[Start of Attachment]
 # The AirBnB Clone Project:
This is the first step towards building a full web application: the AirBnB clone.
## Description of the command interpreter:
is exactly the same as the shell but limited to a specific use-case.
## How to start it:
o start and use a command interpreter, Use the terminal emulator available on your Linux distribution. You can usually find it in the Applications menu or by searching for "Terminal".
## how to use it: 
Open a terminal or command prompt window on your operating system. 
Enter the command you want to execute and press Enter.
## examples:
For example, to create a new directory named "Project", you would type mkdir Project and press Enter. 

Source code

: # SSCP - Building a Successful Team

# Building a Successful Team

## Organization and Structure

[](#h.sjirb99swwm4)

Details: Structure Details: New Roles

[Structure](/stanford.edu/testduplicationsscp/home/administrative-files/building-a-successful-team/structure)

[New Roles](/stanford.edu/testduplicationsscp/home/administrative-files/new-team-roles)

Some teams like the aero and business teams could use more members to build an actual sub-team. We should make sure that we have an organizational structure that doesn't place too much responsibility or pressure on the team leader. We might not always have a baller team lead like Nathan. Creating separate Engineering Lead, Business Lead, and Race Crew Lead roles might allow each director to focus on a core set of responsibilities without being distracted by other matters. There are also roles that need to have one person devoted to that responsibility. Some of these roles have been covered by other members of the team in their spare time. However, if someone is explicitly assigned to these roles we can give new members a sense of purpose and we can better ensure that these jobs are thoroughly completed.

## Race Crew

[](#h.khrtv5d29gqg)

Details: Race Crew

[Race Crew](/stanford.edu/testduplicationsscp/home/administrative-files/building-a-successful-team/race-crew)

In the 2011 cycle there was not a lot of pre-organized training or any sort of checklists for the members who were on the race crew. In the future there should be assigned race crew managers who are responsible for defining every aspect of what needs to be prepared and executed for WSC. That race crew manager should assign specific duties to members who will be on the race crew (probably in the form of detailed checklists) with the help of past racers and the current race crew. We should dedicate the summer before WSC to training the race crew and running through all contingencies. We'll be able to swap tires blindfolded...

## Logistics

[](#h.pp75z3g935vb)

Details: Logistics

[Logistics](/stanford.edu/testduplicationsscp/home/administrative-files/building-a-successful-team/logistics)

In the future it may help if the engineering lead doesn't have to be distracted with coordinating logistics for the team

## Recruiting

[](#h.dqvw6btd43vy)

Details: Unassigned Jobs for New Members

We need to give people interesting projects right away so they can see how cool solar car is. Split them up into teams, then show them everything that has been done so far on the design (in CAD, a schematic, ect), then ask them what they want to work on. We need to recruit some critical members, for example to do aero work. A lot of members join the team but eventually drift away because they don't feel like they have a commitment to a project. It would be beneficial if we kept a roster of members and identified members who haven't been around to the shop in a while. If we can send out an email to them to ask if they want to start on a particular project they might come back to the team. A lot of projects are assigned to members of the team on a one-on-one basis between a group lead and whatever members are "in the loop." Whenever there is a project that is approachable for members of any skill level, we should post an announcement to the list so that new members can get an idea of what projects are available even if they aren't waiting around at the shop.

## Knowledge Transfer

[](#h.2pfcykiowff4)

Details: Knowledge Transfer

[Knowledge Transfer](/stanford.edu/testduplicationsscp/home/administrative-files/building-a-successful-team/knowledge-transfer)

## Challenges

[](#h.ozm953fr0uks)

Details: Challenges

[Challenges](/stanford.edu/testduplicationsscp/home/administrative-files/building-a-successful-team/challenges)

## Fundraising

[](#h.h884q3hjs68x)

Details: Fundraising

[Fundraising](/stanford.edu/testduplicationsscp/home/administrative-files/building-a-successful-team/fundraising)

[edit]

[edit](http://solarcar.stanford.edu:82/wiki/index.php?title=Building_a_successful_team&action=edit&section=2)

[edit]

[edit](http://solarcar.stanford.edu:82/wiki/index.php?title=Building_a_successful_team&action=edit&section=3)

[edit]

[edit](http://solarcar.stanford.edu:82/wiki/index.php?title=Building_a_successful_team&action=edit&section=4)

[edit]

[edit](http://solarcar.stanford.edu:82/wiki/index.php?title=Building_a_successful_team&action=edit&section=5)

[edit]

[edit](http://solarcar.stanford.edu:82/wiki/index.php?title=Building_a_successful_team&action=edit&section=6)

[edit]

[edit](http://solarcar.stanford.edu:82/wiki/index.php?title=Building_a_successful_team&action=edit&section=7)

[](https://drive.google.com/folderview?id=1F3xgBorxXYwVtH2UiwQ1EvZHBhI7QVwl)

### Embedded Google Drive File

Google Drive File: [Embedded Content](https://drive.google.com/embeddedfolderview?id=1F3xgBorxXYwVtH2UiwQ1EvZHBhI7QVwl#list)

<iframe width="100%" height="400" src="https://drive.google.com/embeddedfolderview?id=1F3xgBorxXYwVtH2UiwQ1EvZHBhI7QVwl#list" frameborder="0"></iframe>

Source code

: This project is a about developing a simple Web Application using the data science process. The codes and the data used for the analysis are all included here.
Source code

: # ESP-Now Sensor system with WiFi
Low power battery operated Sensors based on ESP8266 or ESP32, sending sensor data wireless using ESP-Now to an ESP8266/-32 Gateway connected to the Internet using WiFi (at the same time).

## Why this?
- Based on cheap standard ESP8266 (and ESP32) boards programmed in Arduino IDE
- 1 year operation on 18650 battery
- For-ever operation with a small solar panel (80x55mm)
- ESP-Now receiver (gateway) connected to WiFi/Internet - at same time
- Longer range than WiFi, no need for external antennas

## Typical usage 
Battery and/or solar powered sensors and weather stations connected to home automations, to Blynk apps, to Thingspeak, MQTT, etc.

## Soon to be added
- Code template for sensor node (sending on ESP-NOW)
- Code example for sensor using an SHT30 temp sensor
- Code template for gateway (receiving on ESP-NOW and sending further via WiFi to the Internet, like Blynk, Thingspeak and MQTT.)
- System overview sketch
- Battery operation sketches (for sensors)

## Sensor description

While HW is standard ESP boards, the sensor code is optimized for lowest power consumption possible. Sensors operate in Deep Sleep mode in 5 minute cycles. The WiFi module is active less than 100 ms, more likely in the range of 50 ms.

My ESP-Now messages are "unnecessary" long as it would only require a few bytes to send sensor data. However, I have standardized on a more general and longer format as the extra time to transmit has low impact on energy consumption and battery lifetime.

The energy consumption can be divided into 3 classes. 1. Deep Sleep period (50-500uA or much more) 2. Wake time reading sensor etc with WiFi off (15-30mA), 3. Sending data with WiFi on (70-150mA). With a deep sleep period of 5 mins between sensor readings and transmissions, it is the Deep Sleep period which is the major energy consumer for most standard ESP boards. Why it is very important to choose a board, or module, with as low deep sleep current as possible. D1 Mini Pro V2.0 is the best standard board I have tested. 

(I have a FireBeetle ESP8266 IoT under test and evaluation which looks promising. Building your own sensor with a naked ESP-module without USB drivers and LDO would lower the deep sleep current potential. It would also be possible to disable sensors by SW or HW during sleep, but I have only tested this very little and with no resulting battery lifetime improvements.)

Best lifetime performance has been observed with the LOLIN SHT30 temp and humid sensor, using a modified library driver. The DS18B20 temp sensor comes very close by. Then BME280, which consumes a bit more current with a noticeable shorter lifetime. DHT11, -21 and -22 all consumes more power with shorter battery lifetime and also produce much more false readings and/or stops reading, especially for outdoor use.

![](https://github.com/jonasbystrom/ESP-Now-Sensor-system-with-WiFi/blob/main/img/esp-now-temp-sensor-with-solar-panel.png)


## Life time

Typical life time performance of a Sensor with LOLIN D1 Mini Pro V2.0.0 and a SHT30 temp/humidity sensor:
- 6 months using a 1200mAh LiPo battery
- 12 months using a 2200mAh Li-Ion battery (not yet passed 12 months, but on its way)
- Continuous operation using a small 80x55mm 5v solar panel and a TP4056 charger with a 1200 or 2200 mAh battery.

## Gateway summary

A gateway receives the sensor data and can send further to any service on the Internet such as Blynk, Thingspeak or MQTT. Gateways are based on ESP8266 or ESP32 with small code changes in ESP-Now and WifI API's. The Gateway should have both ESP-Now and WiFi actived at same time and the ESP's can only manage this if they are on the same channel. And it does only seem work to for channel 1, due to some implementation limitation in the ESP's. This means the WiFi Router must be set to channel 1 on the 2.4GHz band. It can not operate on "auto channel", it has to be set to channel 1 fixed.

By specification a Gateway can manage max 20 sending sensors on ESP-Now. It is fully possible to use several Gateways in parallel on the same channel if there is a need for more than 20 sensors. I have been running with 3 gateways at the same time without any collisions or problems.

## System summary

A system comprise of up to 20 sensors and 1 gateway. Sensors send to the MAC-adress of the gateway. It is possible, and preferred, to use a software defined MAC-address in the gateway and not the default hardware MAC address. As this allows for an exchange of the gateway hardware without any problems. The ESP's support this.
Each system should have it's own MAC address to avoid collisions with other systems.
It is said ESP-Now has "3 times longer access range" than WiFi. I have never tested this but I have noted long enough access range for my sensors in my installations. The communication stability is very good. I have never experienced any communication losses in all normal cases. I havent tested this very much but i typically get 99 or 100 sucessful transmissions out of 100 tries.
[End of Attachment]
Exercise prompt: Send back exactly the lines of the listing above starting at the one with "Details: Logistics" and ending at the one with "Details: Unassigned Jobs for New Members", inclusive, and no others.

Final answer:
Details: Logistics

[Logistics](/stanford.edu/testduplicationsscp/home/administrative-files/building-a-successful-team/logistics)

In the future it may help if the engineering lead doesn't have to be distracted with coordinating logistics for the team

## Recruiting

[](#h.dqvw6btd43vy)

Details: Unassigned Jobs for New Members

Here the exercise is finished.